REQUIRED ACTION.
Pull every line that includes the word "nodos" out of the data below and copy it.

SUPPLIED MATERIAL.
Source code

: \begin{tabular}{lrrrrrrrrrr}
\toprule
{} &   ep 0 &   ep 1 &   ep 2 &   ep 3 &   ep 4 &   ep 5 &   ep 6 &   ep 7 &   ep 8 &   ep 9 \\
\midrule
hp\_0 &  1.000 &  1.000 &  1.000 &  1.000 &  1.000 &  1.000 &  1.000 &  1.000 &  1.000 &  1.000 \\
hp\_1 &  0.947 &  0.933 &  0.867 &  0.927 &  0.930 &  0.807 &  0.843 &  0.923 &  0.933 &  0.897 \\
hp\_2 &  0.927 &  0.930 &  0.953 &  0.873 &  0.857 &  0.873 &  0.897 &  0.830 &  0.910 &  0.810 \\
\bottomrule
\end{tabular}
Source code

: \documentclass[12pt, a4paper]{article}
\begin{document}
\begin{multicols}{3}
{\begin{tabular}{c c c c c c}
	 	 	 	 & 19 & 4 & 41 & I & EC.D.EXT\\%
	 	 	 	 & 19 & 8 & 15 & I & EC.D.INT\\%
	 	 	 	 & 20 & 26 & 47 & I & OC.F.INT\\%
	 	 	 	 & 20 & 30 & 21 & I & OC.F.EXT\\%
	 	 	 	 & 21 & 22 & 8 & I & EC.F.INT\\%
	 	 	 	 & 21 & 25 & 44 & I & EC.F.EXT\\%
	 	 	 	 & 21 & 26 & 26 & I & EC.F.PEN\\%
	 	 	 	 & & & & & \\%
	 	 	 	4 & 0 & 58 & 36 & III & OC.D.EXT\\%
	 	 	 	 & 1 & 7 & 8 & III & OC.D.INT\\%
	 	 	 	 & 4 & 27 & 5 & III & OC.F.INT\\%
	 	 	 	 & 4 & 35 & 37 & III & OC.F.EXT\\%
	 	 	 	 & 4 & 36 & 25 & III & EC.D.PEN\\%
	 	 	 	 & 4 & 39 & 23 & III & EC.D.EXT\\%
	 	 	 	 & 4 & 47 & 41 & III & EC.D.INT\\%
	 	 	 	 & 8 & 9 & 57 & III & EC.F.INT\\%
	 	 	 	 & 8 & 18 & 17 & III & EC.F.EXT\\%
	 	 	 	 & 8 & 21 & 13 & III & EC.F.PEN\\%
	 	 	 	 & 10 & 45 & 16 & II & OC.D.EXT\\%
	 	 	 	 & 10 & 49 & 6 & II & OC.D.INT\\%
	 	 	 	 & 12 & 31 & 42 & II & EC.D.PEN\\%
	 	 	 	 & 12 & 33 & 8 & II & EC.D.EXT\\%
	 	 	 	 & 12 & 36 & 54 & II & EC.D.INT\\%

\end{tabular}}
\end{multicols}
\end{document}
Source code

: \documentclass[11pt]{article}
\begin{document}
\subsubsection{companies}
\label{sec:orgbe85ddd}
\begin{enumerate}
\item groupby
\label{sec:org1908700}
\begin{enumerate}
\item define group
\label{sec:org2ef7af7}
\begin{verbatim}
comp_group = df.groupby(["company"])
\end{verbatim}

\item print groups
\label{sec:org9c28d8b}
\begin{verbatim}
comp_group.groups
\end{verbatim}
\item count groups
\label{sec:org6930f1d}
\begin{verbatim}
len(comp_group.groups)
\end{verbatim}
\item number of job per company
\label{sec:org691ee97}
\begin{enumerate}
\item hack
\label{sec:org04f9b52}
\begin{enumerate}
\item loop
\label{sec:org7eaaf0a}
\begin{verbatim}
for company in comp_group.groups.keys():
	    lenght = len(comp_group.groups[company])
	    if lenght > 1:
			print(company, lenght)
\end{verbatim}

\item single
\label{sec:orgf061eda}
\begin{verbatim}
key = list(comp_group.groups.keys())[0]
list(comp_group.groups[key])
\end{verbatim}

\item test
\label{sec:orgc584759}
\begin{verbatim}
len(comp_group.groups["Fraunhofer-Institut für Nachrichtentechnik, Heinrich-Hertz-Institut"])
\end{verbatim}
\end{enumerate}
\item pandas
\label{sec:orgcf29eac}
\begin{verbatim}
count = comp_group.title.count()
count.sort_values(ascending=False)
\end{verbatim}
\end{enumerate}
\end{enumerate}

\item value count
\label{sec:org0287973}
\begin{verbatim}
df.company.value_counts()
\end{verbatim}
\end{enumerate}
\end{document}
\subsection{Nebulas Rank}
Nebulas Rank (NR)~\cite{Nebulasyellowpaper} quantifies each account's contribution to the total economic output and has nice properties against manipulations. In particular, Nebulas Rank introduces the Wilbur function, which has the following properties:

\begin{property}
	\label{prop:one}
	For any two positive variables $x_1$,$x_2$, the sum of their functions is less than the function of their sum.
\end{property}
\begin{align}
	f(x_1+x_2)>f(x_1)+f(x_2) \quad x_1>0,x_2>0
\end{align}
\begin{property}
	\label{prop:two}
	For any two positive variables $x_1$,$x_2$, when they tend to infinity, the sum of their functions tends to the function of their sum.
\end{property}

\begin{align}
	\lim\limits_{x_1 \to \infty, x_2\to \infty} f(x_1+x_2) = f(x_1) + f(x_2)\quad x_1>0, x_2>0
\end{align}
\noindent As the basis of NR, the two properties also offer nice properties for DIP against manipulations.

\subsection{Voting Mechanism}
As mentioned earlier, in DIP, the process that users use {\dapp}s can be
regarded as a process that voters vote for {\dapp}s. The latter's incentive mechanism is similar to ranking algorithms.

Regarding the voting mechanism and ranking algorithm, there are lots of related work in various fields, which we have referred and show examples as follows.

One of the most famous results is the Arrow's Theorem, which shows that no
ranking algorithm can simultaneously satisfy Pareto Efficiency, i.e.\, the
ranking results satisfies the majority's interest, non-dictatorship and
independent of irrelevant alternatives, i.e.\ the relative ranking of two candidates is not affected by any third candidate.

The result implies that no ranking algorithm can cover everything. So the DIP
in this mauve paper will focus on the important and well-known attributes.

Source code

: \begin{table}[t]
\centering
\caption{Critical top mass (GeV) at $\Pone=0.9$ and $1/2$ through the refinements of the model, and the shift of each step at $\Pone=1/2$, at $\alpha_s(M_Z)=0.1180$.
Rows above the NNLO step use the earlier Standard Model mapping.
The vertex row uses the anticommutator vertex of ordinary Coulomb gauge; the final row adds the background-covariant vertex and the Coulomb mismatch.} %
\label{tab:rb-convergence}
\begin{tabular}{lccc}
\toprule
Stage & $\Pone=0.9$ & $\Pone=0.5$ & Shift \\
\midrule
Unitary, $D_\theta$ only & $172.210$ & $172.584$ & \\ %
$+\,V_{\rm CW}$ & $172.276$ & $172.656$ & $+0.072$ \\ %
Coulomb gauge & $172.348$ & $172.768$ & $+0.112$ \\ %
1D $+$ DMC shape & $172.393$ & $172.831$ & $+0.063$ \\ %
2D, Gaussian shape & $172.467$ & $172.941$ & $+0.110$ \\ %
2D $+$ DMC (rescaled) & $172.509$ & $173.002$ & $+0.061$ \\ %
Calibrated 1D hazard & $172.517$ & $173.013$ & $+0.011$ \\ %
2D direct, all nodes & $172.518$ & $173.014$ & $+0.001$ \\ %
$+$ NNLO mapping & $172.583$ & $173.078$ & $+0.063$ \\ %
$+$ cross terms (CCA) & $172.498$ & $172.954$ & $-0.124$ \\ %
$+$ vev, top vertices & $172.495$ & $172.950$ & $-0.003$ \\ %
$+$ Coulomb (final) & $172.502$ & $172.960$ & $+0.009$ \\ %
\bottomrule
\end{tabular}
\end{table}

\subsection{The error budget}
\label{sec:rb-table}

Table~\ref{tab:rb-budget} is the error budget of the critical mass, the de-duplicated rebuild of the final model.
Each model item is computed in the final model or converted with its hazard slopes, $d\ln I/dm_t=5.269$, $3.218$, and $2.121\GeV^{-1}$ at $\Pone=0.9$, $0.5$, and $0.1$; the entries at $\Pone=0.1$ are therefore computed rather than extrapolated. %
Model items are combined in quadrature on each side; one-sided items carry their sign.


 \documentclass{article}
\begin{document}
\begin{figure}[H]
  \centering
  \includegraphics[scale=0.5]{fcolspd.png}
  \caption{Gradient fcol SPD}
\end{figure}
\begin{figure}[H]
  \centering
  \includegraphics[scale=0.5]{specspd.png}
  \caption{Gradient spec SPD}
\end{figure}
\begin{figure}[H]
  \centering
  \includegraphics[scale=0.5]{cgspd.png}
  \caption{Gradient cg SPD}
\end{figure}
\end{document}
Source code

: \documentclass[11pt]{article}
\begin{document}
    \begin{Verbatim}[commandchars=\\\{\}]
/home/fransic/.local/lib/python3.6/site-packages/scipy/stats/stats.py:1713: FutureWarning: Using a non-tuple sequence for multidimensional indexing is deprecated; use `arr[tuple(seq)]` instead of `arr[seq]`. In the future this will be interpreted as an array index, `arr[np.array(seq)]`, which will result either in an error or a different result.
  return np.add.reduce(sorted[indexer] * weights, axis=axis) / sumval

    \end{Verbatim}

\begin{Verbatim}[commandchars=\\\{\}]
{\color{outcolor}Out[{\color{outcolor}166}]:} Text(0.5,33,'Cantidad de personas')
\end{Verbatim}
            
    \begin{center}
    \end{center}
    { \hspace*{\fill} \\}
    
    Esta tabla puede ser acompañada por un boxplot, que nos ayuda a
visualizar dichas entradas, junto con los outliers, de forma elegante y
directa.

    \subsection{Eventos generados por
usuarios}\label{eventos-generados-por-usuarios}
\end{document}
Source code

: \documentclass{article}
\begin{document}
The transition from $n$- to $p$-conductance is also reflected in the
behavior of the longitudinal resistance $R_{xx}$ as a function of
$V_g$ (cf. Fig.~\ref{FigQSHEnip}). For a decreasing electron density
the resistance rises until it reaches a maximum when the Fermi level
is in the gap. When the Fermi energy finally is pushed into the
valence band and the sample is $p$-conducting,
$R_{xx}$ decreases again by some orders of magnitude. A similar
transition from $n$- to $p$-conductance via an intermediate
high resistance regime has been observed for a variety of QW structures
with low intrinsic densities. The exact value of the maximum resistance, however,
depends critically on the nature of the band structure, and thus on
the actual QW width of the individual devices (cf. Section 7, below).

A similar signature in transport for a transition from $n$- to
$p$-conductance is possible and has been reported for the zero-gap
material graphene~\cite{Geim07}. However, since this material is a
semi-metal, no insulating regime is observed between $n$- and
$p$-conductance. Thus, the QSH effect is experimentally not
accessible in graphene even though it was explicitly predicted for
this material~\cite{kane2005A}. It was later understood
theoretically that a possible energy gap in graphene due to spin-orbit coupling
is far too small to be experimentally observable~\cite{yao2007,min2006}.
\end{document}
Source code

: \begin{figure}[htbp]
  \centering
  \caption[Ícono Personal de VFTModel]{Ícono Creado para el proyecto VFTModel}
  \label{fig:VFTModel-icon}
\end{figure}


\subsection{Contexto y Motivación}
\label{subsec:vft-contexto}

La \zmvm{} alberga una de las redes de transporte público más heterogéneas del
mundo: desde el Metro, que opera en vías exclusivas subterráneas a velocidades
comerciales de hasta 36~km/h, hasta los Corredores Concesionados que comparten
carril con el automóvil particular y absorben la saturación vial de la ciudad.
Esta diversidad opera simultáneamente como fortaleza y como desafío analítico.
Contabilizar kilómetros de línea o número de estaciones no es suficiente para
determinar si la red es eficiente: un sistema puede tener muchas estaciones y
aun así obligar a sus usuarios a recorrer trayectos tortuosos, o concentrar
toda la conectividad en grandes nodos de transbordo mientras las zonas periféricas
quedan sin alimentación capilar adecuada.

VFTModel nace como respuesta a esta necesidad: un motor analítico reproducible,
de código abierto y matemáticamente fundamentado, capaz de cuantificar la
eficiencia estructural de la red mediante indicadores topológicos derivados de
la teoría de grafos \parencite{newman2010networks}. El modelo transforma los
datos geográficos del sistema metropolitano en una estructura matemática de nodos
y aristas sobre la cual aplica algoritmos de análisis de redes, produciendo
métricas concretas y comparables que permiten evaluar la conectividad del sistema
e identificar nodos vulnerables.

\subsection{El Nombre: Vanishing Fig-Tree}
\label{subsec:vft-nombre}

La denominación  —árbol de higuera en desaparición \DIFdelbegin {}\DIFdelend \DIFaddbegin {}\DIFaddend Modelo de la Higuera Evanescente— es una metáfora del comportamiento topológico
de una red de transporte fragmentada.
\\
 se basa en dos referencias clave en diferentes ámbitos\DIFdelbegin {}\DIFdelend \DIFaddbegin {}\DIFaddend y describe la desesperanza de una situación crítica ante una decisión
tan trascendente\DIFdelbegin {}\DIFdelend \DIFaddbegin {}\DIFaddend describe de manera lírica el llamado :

RESPONSE.
toda la conectividad en grandes nodos de transbordo mientras las zonas periféricas
datos geográficos del sistema metropolitano en una estructura matemática de nodos
e identificar nodos vulnerables.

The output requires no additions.